(Provided information)
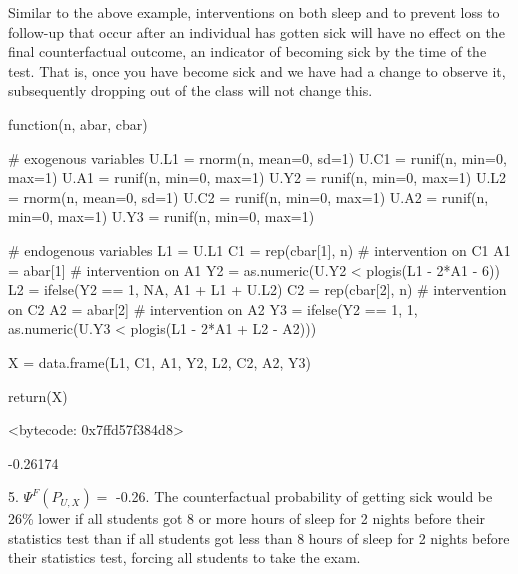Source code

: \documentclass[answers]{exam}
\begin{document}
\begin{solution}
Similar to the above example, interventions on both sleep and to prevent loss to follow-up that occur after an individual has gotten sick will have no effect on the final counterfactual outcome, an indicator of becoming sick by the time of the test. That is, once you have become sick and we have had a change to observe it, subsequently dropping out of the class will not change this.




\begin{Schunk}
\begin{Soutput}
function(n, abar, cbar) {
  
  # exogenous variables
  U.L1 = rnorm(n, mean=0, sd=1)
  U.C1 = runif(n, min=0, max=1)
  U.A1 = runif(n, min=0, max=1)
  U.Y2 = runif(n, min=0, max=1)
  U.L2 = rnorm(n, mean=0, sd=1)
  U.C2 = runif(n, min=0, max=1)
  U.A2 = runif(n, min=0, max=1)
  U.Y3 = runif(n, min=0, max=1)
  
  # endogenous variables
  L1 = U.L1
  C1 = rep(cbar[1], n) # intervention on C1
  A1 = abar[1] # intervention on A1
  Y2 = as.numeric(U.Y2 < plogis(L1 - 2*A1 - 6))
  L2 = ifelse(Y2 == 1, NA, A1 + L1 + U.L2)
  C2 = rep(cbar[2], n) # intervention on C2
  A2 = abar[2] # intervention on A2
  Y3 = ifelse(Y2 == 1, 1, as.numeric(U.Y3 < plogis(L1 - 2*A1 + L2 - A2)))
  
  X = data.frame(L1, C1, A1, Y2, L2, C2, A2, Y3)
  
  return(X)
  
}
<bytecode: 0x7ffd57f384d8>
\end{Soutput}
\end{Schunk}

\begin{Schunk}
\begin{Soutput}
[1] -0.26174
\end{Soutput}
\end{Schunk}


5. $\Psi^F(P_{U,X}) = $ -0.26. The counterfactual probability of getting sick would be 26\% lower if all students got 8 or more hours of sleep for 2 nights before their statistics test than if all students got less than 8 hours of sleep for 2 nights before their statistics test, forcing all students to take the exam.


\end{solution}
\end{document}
(End Provided information)
Wherever a picture appears in the material above, skip it and copy the rest without change.

Source code

: \documentclass[answers]{exam}
\begin{document}
\begin{solution}
Similar to the above example, interventions on both sleep and to prevent loss to follow-up that occur after an individual has gotten sick will have no effect on the final counterfactual outcome, an indicator of becoming sick by the time of the test. That is, once you have become sick and we have had a change to observe it, subsequently dropping out of the class will not change this.




\begin{Schunk}
\begin{Soutput}
function(n, abar, cbar) {
  
  # exogenous variables
  U.L1 = rnorm(n, mean=0, sd=1)
  U.C1 = runif(n, min=0, max=1)
  U.A1 = runif(n, min=0, max=1)
  U.Y2 = runif(n, min=0, max=1)
  U.L2 = rnorm(n, mean=0, sd=1)
  U.C2 = runif(n, min=0, max=1)
  U.A2 = runif(n, min=0, max=1)
  U.Y3 = runif(n, min=0, max=1)
  
  # endogenous variables
  L1 = U.L1
  C1 = rep(cbar[1], n) # intervention on C1
  A1 = abar[1] # intervention on A1
  Y2 = as.numeric(U.Y2 < plogis(L1 - 2*A1 - 6))
  L2 = ifelse(Y2 == 1, NA, A1 + L1 + U.L2)
  C2 = rep(cbar[2], n) # intervention on C2
  A2 = abar[2] # intervention on A2
  Y3 = ifelse(Y2 == 1, 1, as.numeric(U.Y3 < plogis(L1 - 2*A1 + L2 - A2)))
  
  X = data.frame(L1, C1, A1, Y2, L2, C2, A2, Y3)
  
  return(X)
  
}
<bytecode: 0x7ffd57f384d8>
\end{Soutput}
\end{Schunk}

\begin{Schunk}
\begin{Soutput}
[1] -0.26174
\end{Soutput}
\end{Schunk}


5. $\Psi^F(P_{U,X}) = $ -0.26. The counterfactual probability of getting sick would be 26\% lower if all students got 8 or more hours of sleep for 2 nights before their statistics test than if all students got less than 8 hours of sleep for 2 nights before their statistics test, forcing all students to take the exam.


\end{solution}
\end{document}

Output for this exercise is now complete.